Преследователи кинулись за мной. Я чувствовал, что они наступают мне на пятки, и несся вперед так, как еще никогда в жизни. Слишком поздно я сообразил, что в этой темноте утратил ориентировку, и в результате бежал прямо к Принсенграхт. Стоит мне сейчас остановиться, как красноносый тут же сцапает меня. И я, в надежде уйти от преследования, предпринял отчаянную попытку — вскочил в одну из стоявших у берега канала лодок.

Я едва не упал — лодка ходуном заходила по воде после моего прыжка. Махая руками, словно безумец, я все-таки устоял на ногах. Но тут лодка внезапно накренилась, и я упал в холодную воду канала Принсенграхт.

Наглотавшись воды, я возблагодарил своего родителя, еще в детстве обучившего меня нехитрой премудрости плавания. Благополучно выплыв на поверхность, я убедился, что барахтаюсь в воде неподалеку от берега рядом с лодкой, которой намеревался воспользоваться. Но ее занял некто. Некто в разбитых сапожищах и с дубинкой в руке. Красноносый. Его рука поднялась вверх, чтобы нанести мне удар.

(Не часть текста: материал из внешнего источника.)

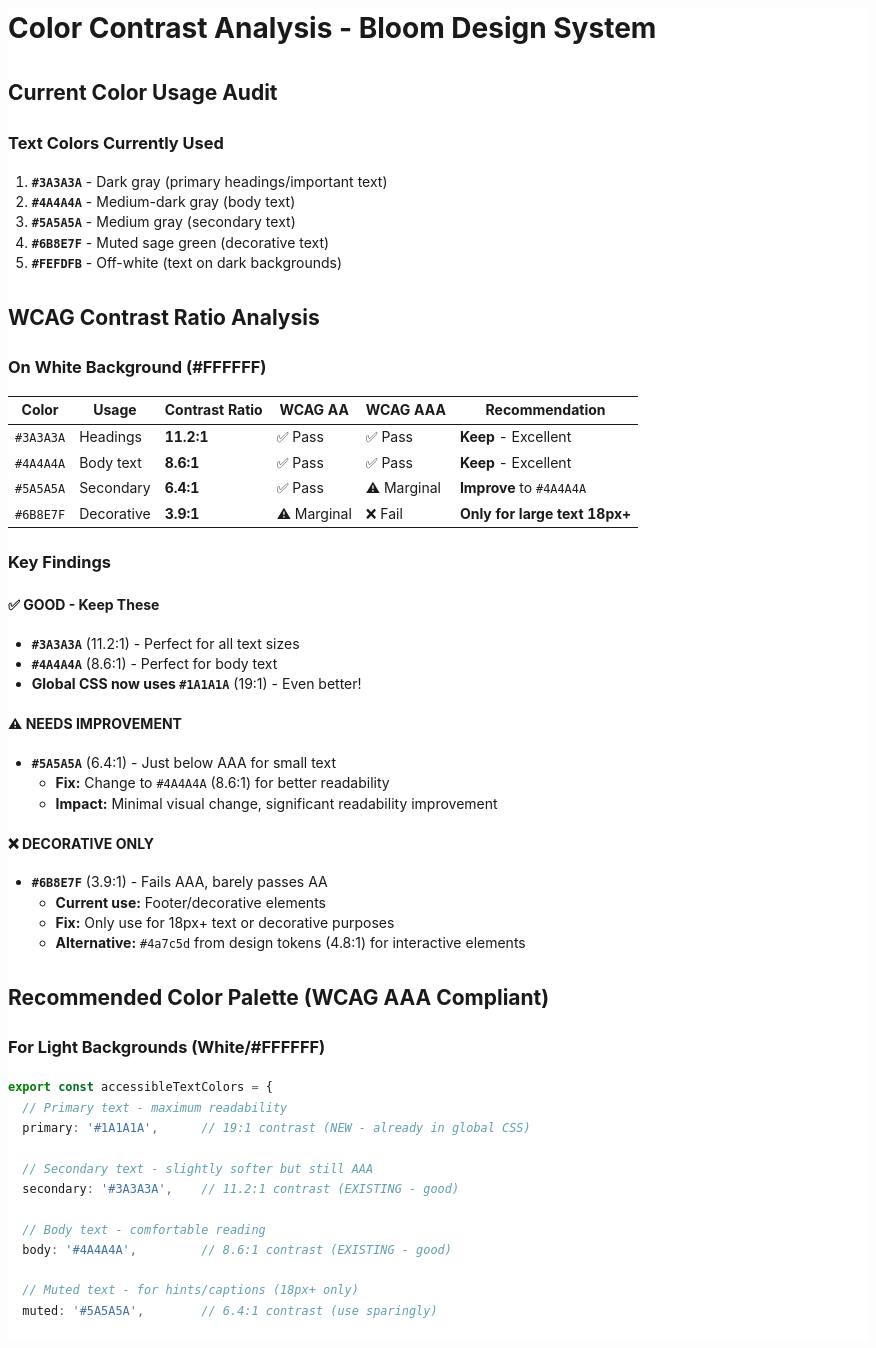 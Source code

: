 # Color Contrast Analysis - Bloom Design System

## Current Color Usage Audit

### Text Colors Currently Used
1. **`#3A3A3A`** - Dark gray (primary headings/important text)
2. **`#4A4A4A`** - Medium-dark gray (body text)
3. **`#5A5A5A`** - Medium gray (secondary text)
4. **`#6B8E7F`** - Muted sage green (decorative text)
5. **`#FEFDFB`** - Off-white (text on dark backgrounds)

## WCAG Contrast Ratio Analysis

### On White Background (#FFFFFF)

| Color | Usage | Contrast Ratio | WCAG AA | WCAG AAA | Recommendation |
|-------|-------|---------------|---------|----------|----------------|
| `#3A3A3A` | Headings | **11.2:1** | ✅ Pass | ✅ Pass | **Keep** - Excellent |
| `#4A4A4A` | Body text | **8.6:1** | ✅ Pass | ✅ Pass | **Keep** - Excellent |
| `#5A5A5A` | Secondary | **6.4:1** | ✅ Pass | ⚠️ Marginal | **Improve** to `#4A4A4A` |
| `#6B8E7F` | Decorative | **3.9:1** | ⚠️ Marginal | ❌ Fail | **Only for large text 18px+** |

### Key Findings

#### ✅ GOOD - Keep These
- **`#3A3A3A`** (11.2:1) - Perfect for all text sizes
- **`#4A4A4A`** (8.6:1) - Perfect for body text
- **Global CSS now uses `#1A1A1A`** (19:1) - Even better!

#### ⚠️ NEEDS IMPROVEMENT
- **`#5A5A5A`** (6.4:1) - Just below AAA for small text
  - **Fix:** Change to `#4A4A4A` (8.6:1) for better readability
  - **Impact:** Minimal visual change, significant readability improvement

#### ❌ DECORATIVE ONLY
- **`#6B8E7F`** (3.9:1) - Fails AAA, barely passes AA
  - **Current use:** Footer/decorative elements
  - **Fix:** Only use for 18px+ text or decorative purposes
  - **Alternative:** `#4a7c5d` from design tokens (4.8:1) for interactive elements

## Recommended Color Palette (WCAG AAA Compliant)

### For Light Backgrounds (White/#FFFFFF)

```typescript
export const accessibleTextColors = {
  // Primary text - maximum readability
  primary: '#1A1A1A',      // 19:1 contrast (NEW - already in global CSS)
  
  // Secondary text - slightly softer but still AAA
  secondary: '#3A3A3A',    // 11.2:1 contrast (EXISTING - good)
  
  // Body text - comfortable reading
  body: '#4A4A4A',         // 8.6:1 contrast (EXISTING - good)
  
  // Muted text - for hints/captions (18px+ only)
  muted: '#5A5A5A',        // 6.4:1 contrast (use sparingly)
  
```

Набрав в легкие побольше воздуха, я уже собрался нырнуть, но в этот момент на голову мне обрушился страшный удар. Показалось, будто череп разлетается на тысячу кусочков. И я полетел во тьму.

Глава 13

Ночной кошмар

Я бежал, продираясь сквозь лесную чащобу, огибая корявые стволы вековых деревьев, угрожающе простиравших ко мне суковатые ветки. Иногда мне удавалось увернуться от них, иногда нет, и ветви больно стегали меня полипу, по спине, по ногам. И вот я, не в силах устоять на ногах, растянулся, больно ударившись о неестественно твердую лесную землю. И снова ветки тянулись ко мне, норовя задеть кривыми сучьями, разрывая одежду, и мне мерещилось, что еще немного, и они разорвут меня самого. Ценой нечеловеческих усилий высвободившись из их цепких объятий, я, пошатываясь, поднялся.

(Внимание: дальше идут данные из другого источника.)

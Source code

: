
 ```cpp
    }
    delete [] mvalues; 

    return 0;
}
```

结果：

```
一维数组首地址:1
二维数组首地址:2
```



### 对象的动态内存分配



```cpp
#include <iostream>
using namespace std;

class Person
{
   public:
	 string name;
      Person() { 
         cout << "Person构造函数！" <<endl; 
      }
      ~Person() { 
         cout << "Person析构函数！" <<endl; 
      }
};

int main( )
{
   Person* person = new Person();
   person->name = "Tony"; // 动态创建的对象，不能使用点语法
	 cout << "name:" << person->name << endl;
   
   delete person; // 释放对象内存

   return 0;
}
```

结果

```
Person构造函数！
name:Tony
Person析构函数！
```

Затравленно озираясь, я вдруг заметил невдалеке странный свет. Неяркий, какой-то темный даже, но пронзительно-синий! Лазурный! И тут мне почудилось, что синева образует нечто похожее на длинный проход, служивший, как мне отчего-то подумалось, единственным путем из устрашающей чащобы. Я направился к этому непонятному лазурному маяку, и ветви деревьев, еще мгновение назад готовые разорвать меня в клочья, почтительно расступались, словно зачарованные магией синевы. Только потом, уже оказавшись в лазурном туннеле, я понял, что чащоба гнала меня именно в него.

Голубизна облекла меня, взяла в плен и готова была поглотить. Меня то окатывало ледяным холодом, то бросало в пот от невыносимого жара, и мне начинало казаться, что плоть моя вот-вот растает подобно воску, душа испарится, а разум сольется с этой грозной синевой, всеохватывающей и всепроникающей.

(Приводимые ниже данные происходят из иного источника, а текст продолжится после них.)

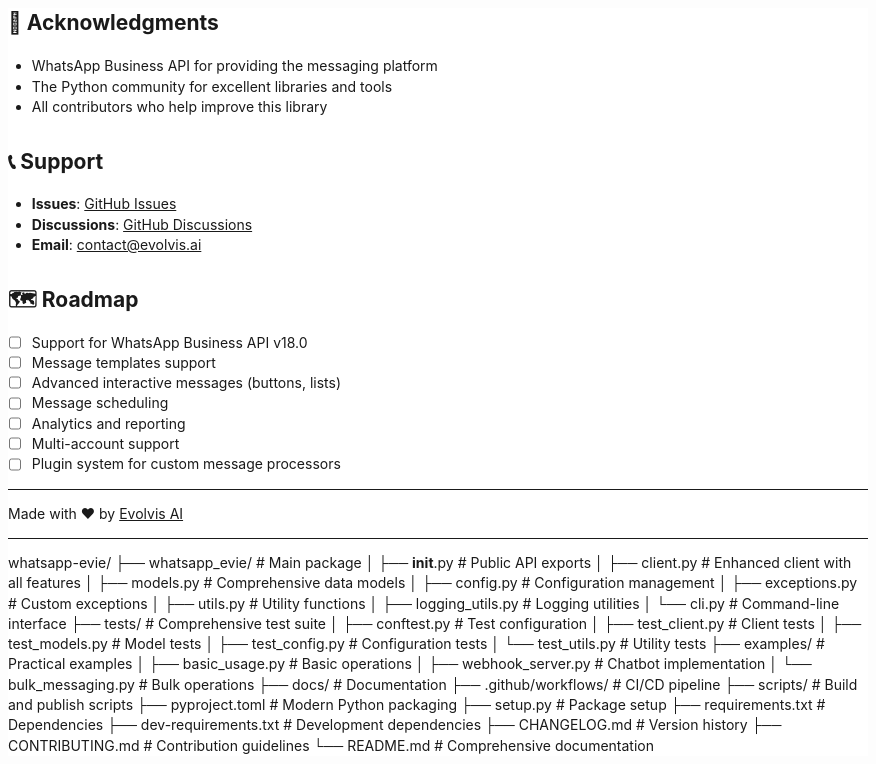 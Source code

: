 ## 🙏 Acknowledgments

- WhatsApp Business API for providing the messaging platform
- The Python community for excellent libraries and tools
- All contributors who help improve this library

## 📞 Support

- **Issues**: [GitHub Issues](https://github.com/evolvis-ai/whatsapp-evie/issues)
- **Discussions**: [GitHub Discussions](https://github.com/evolvis-ai/whatsapp-evie/discussions)
- **Email**: contact@evolvis.ai

## 🗺️ Roadmap

- [ ] Support for WhatsApp Business API v18.0
- [ ] Message templates support
- [ ] Advanced interactive messages (buttons, lists)
- [ ] Message scheduling
- [ ] Analytics and reporting
- [ ] Multi-account support
- [ ] Plugin system for custom message processors

---

Made with ❤️ by [Evolvis AI](https://evolvis.ai)

---

whatsapp-evie/
├── whatsapp_evie/           # Main package
│   ├── __init__.py         # Public API exports
│   ├── client.py           # Enhanced client with all features
│   ├── models.py           # Comprehensive data models
│   ├── config.py           # Configuration management
│   ├── exceptions.py       # Custom exceptions
│   ├── utils.py            # Utility functions
│   ├── logging_utils.py    # Logging utilities
│   └── cli.py              # Command-line interface
├── tests/                   # Comprehensive test suite
│   ├── conftest.py         # Test configuration
│   ├── test_client.py      # Client tests
│   ├── test_models.py      # Model tests
│   ├── test_config.py      # Configuration tests
│   └── test_utils.py       # Utility tests
├── examples/               # Practical examples
│   ├── basic_usage.py      # Basic operations
│   ├── webhook_server.py   # Chatbot implementation
│   └── bulk_messaging.py   # Bulk operations
├── docs/                   # Documentation
├── .github/workflows/      # CI/CD pipeline
├── scripts/                # Build and publish scripts
├── pyproject.toml          # Modern Python packaging
├── setup.py               # Package setup
├── requirements.txt       # Dependencies
├── dev-requirements.txt   # Development dependencies
├── CHANGELOG.md           # Version history
├── CONTRIBUTING.md        # Contribution guidelines
└── README.md              # Comprehensive documentation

В отчаянной попытке бежать из плена этой ослепляющей, вездесущей лазури я рванулся. Бежать! Но куда? Вокруг не было ничего, лесная чащоба исчезла, осталась одна лишь ядовитая синева.

Вскоре до меня, будто из бесконечного далёка, донесся смех, и тут из океана синевы вырисовалось чье-то лицо. Торжествующее, радостное от осознания победы. Изборожденное морщинами, омертвелое лицо принадлежало старику. Но глаза! Эти смотревшие будто сквозь меня глаза! Их насмешливый взор, пронизывая меня, был устремлен в мир. Эта насмешливость показалась мне кощунством, святотатством, и я с отвращением отвернулся. И тут синева наконец померкла, стужа и жара уступили место прежнему мраку.


Ощутив под собой холод каменного пола, я вдруг сообразил, что прежний непроглядный мрак беспамятства исчез. Тут мне вспомнились трое громил, дубинка в руках одного из них, ее удар, лишивший меня чувств.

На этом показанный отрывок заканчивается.